President Joe Biden plans to nominate Ketanji Brown Jackson to the U.S. Supreme Court, the White House said Feb. 25.
Ms. Jackson is a judge on the U.S. Court of Appeals for the District of Columbia Circuit. If confirmed by the Senate, she will be the first Black woman to serve on the nation's highest court.
She would replace retiring Justice Stephen Breyer, for whom she clerked earlier in her career.
Three notes about Ms. Jackson with regard to healthcare:
1. Ms. Jackson previously worked as an associate in the Boston office of Goodwin Procter law firm. During her time in that role, she was one of the attorneys on an August 2001 brief supporting a Massachusetts law that established "a floating six-foot buffer zone" around pedestrians and cars approaching reproductive healthcare facilities, according to SCOTUSblog.
2. More recently, while she was a federal district judge, Ms.
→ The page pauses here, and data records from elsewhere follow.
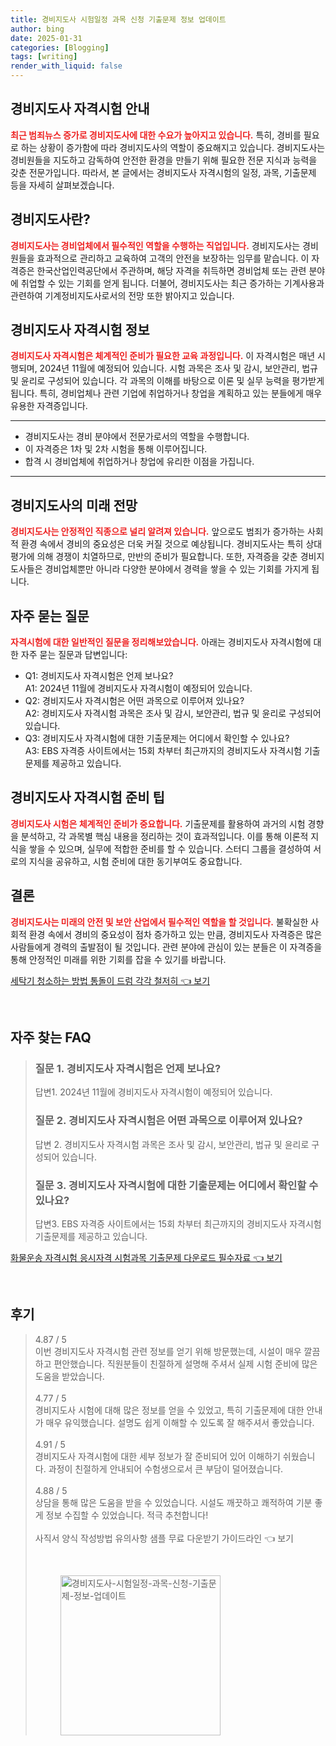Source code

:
 ```yaml
---
title: 경비지도사 시험일정 과목 신청 기출문제 정보 업데이트
author: bing
date: 2025-01-31
categories: [Blogging]
tags: [writing]
render_with_liquid: false
---
```



<h2 id='경비지도사_자격시험_안내'>경비지도사 자격시험 안내</h2>

<p><b><span style="color: #ee2323;">최근 범죄뉴스 증가로 경비지도사에 대한 수요가 높아지고 있습니다.</span></b> 특히, 경비를 필요로 하는 상황이 증가함에 따라 경비지도사의 역할이 중요해지고 있습니다. 경비지도사는 경비원들을 지도하고 감독하여 안전한 환경을 만들기 위해 필요한 전문 지식과 능력을 갖춘 전문가입니다. 따라서, 본 글에서는 경비지도사 자격시험의 일정, 과목, 기출문제 등을 자세히 살펴보겠습니다.</p>

<h2 id='경비지도사란'>경비지도사란?</h2>

<p><b><span style="color: #ee2323;">경비지도사는 경비업체에서 필수적인 역할을 수행하는 직업입니다.</span></b> 경비지도사는 경비원들을 효과적으로 관리하고 교육하여 고객의 안전을 보장하는 임무를 맡습니다. 이 자격증은 한국산업인력공단에서 주관하며, 해당 자격을 취득하면 경비업체 또는 관련 분야에 취업할 수 있는 기회를 얻게 됩니다. 더불어, 경비지도사는 최근 증가하는 기계사용과 관련하여 기계정비지도사로서의 전망 또한 밝아지고 있습니다.</p>

<h2 id='자격시험_정보'>경비지도사 자격시험 정보</h2>

<p><b><span style="color: #ee2323;">경비지도사 자격시험은 체계적인 준비가 필요한 교육 과정입니다.</span></b> 이 자격시험은 매년 시행되며, 2024년 11월에 예정되어 있습니다. 시험 과목은 조사 및 감시, 보안관리, 법규 및 윤리로 구성되어 있습니다. 각 과목의 이해를 바탕으로 이론 및 실무 능력을 평가받게 됩니다. 특히, 경비업체나 관련 기업에 취업하거나 창업을 계획하고 있는 분들에게 매우 유용한 자격증입니다.</p>

<hr />

<ul>
    <li>경비지도사는 경비 분야에서 전문가로서의 역할을 수행합니다.</li>
    <li>이 자격증은 1차 및 2차 시험을 통해 이루어집니다.</li>
    <li>합격 시 경비업체에 취업하거나 창업에 유리한 이점을 가집니다.</li>
</ul>

<hr />

<h2 id='미래_전망'>경비지도사의 미래 전망</h2>

<p><b><span style="color: #ee2323;">경비지도사는 안정적인 직종으로 널리 알려져 있습니다.</span></b> 앞으로도 범죄가 증가하는 사회적 환경 속에서 경비의 중요성은 더욱 커질 것으로 예상됩니다. 경비지도사는 특히 상대평가에 의해 경쟁이 치열하므로, 만반의 준비가 필요합니다. 또한, 자격증을 갖춘 경비지도사들은 경비업체뿐만 아니라 다양한 분야에서 경력을 쌓을 수 있는 기회를 가지게 됩니다.</p>

<h2 id='자주묻는_질문'>자주 묻는 질문</h2>

<p><b><span style="color: #ee2323;">자격시험에 대한 일반적인 질문을 정리해보았습니다.</span></b> 아래는 경비지도사 자격시험에 대한 자주 묻는 질문과 답변입니다:</p>

<ul>
    <li>Q1: 경비지도사 자격시험은 언제 보나요?
        <br>A1: 2024년 11월에 경비지도사 자격시험이 예정되어 있습니다.</li>
    <li>Q2: 경비지도사 자격시험은 어떤 과목으로 이루어져 있나요?
        <br>A2: 경비지도사 자격시험 과목은 조사 및 감시, 보안관리, 법규 및 윤리로 구성되어 있습니다.</li>
    <li>Q3: 경비지도사 자격시험에 대한 기출문제는 어디에서 확인할 수 있나요?
        <br>A3: EBS 자격증 사이트에서는 15회 차부터 최근까지의 경비지도사 자격시험 기출문제를 제공하고 있습니다.</li>
</ul>

<h2 id='시험_준비_팁'>경비지도사 자격시험 준비 팁</h2>

<p><b><span style="color: #ee2323;">경비지도사 시험은 체계적인 준비가 중요합니다.</span></b> 기출문제를 활용하여 과거의 시험 경향을 분석하고, 각 과목별 핵심 내용을 정리하는 것이 효과적입니다. 이를 통해 이론적 지식을 쌓을 수 있으며, 실무에 적합한 준비를 할 수 있습니다. 스터디 그룹을 결성하여 서로의 지식을 공유하고, 시험 준비에 대한 동기부여도 중요합니다.</p>

<h2 id='결론'>결론</h2>

<p><b><span style="color: #ee2323;">경비지도사는 미래의 안전 및 보안 산업에서 필수적인 역할을 할 것입니다.</span></b> 불확실한 사회적 환경 속에서 경비의 중요성이 점차 증가하고 있는 만큼, 경비지도사 자격증은 많은 사람들에게 경력의 출발점이 될 것입니다. 관련 분야에 관심이 있는 분들은 이 자격증을 통해 안정적인 미래를 위한 기회를 잡을 수 있기를 바랍니다.</p>


<p><a class="click-button" title="세탁기 청소하는 방법 통돌이 드럼 각각 철저히" href="https://afficreate.github.io/posts/%EC%84%B8%ED%83%81%EA%B8%B0-%EC%B2%AD%EC%86%8C%ED%95%98%EB%8A%94-%EB%B0%A9%EB%B2%95-%ED%86%B5%EB%8F%8C%EC%9D%B4-%EB%93%9C%EB%9F%BC-%EA%B0%81%EA%B0%81-%EC%B2%A0%EC%A0%80%ED%9E%88/" rel="dofollow">세탁기 청소하는 방법 통돌이 드럼 각각 철저히 👈 보기</a></p><br>
<h2 id='자주_찾는_FAQ'>자주 찾는 FAQ</h2>
<div itemscope="" itemtype="https://schema.org/FAQPage"> 
<blockquote> 
<div itemscope="" itemprop="mainEntity" itemtype="https://schema.org/Question"> 
<h3 itemprop="name">질문 1. 경비지도사 자격시험은 언제 보나요?</h3> 
<div itemscope="" itemprop="acceptedAnswer" itemtype="https://schema.org/Answer"> 
<span itemprop="text"> 
<p>답변1. 2024년 11월에 경비지도사 자격시험이 예정되어 있습니다.</p> 
</span> 
</div> 
</div> 
<div itemscope="" itemprop="mainEntity" itemtype="https://schema.org/Question"> 
<h3 itemprop="name">질문 2. 경비지도사 자격시험은 어떤 과목으로 이루어져 있나요?</h3> 
<div itemscope="" itemprop="acceptedAnswer" itemtype="https://schema.org/Answer"> 
<span itemprop="text"> 
<p>답변 2. 경비지도사 자격시험 과목은 조사 및 감시, 보안관리, 법규 및 윤리로 구성되어 있습니다.</p> 
</span> 
</div> 
</div> 
<div itemscope="" itemprop="mainEntity" itemtype="https://schema.org/Question"> 
<h3 itemprop="name">질문 3. 경비지도사 자격시험에 대한 기출문제는 어디에서 확인할 수 있나요?</h3> 
<div itemscope="" itemprop="acceptedAnswer" itemtype="https://schema.org/Answer"> 
<span itemprop="text"> 
<p>답변3. EBS 자격증 사이트에서는 15회 차부터 최근까지의 경비지도사 자격시험 기출문제를 제공하고 있습니다.</p> 
</span> 
</div> 
</div> 
</blockquote> 
</div>
<p><a class="click-button" title="화물운송 자격시험 응시자격 시험과목 기출문제 다운로드 필수자료" href="https://afficreate.github.io/posts/%ED%99%94%EB%AC%BC%EC%9A%B4%EC%86%A1-%EC%9E%90%EA%B2%A9%EC%8B%9C%ED%97%98-%EC%9D%91%EC%8B%9C%EC%9E%90%EA%B2%A9-%EC%8B%9C%ED%97%98%EA%B3%BC%EB%AA%A9-%EA%B8%B0%EC%B6%9C%EB%AC%B8%EC%A0%9C-%EB%8B%A4%EC%9A%B4%EB%A1%9C%EB%93%9C-%ED%95%84%EC%88%98%EC%9E%90%EB%A3%8C/" rel="dofollow">화물운송 자격시험 응시자격 시험과목 기출문제 다운로드 필수자료 👈 보기</a></p><br>
<h2 id='후기'>후기</h2>
<div itemscope itemtype="https://schema.org/Product">
  <blockquote>
  <div itemprop="review" itemscope itemtype="https://schema.org/Review">
      <div itemprop="reviewRating" itemscope itemtype="https://schema.org/Rating"> <span itemprop="ratingValue">4.87</span> / <span itemprop="bestRating">5</span> </div>
      <span itemprop="reviewBody">이번 경비지도사 자격시험 관련 정보를 얻기 위해 방문했는데, 시설이 매우 깔끔하고 편안했습니다. 직원분들이 친절하게 설명해 주셔서 실제 시험 준비에 많은 도움을 받았습니다.</span>
  </div>
  <br>
  <div itemprop="review" itemscope itemtype="https://schema.org/Review">
      <div itemprop="reviewRating" itemscope itemtype="https://schema.org/Rating"> <span itemprop="ratingValue">4.77</span> / <span itemprop="bestRating">5</span> </div>
      <span itemprop="reviewBody">경비지도사 시험에 대해 많은 정보를 얻을 수 있었고, 특히 기출문제에 대한 안내가 매우 유익했습니다. 설명도 쉽게 이해할 수 있도록 잘 해주셔서 좋았습니다.</span>
  </div>
  <br>
  <div itemprop="review" itemscope itemtype="https://schema.org/Review">
      <div itemprop="reviewRating" itemscope itemtype="https://schema.org/Rating"> <span itemprop="ratingValue">4.91</span> / <span itemprop="bestRating">5</span> </div>
      <span itemprop="reviewBody">경비지도사 자격시험에 대한 세부 정보가 잘 준비되어 있어 이해하기 쉬웠습니다. 과정이 친절하게 안내되어 수험생으로서 큰 부담이 덜어졌습니다.</span>
  </div>
  <br>
  <div itemprop="review" itemscope itemtype="https://schema.org/Review">
      <div itemprop="reviewRating" itemscope itemtype="https://schema.org/Rating"> <span itemprop="ratingValue">4.88</span> / <span itemprop="bestRating">5</span> </div>
      <span itemprop="reviewBody">상담을 통해 많은 도움을 받을 수 있었습니다. 시설도 깨끗하고 쾌적하여 기분 좋게 정보 수집할 수 있었습니다. 적극 추천합니다!</span>
  </div>
  <br>
  <div itemprop="review" itemscope itemtype="https://schema.org/Review">
      <div itemprop="reviewRating" itemscope itemtype="
<p><a class="click-button" title="사직서 양식 작성방법 유의사항 샘플 무료 다운받기 가이드라인" href="https://afficreate.github.io/posts/%EC%82%AC%EC%A7%81%EC%84%9C-%EC%96%91%EC%8B%9D-%EC%9E%91%EC%84%B1%EB%B0%A9%EB%B2%95-%EC%9C%A0%EC%9D%98%EC%82%AC%ED%95%AD-%EC%83%98%ED%94%8C-%EB%AC%B4%EB%A3%8C-%EB%8B%A4%EC%9A%B4%EB%B0%9B%EA%B8%B0-%EA%B0%80%EC%9D%B4%EB%93%9C%EB%9D%BC%EC%9D%B8/" rel="dofollow">사직서 양식 작성방법 유의사항 샘플 무료 다운받기 가이드라인 👈 보기</a></p><br>
<figure class="image"><img src="https://afficreate.github.io/assets/img/thumbnail/경비지도사-시험일정-과목-신청-기출문제-정보-업데이트.webp" alt="경비지도사-시험일정-과목-신청-기출문제-정보-업데이트" width="256" height="256"></figure>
Jackson ruled that HHS unlawfully ended grant funding without explanation to three providers of teen pregnancy prevention programs, two years short of the programs' initial federal grants, according to Education Week.
"Because HHS terminated plaintiffs' grant funding within the meaning of the HHS regulations without any explanation and in contravention of its own regulations, HHS's action easily qualifies as an arbitrary and capricious act under the [Administrative Procedure Act]," Ms. Jackson wrote in the 2018 case.
3. Ms. Jackson's husband, Patrick Jackson, MD, is a surgeon at MedStar Georgetown University Hospital in Washington, D.C.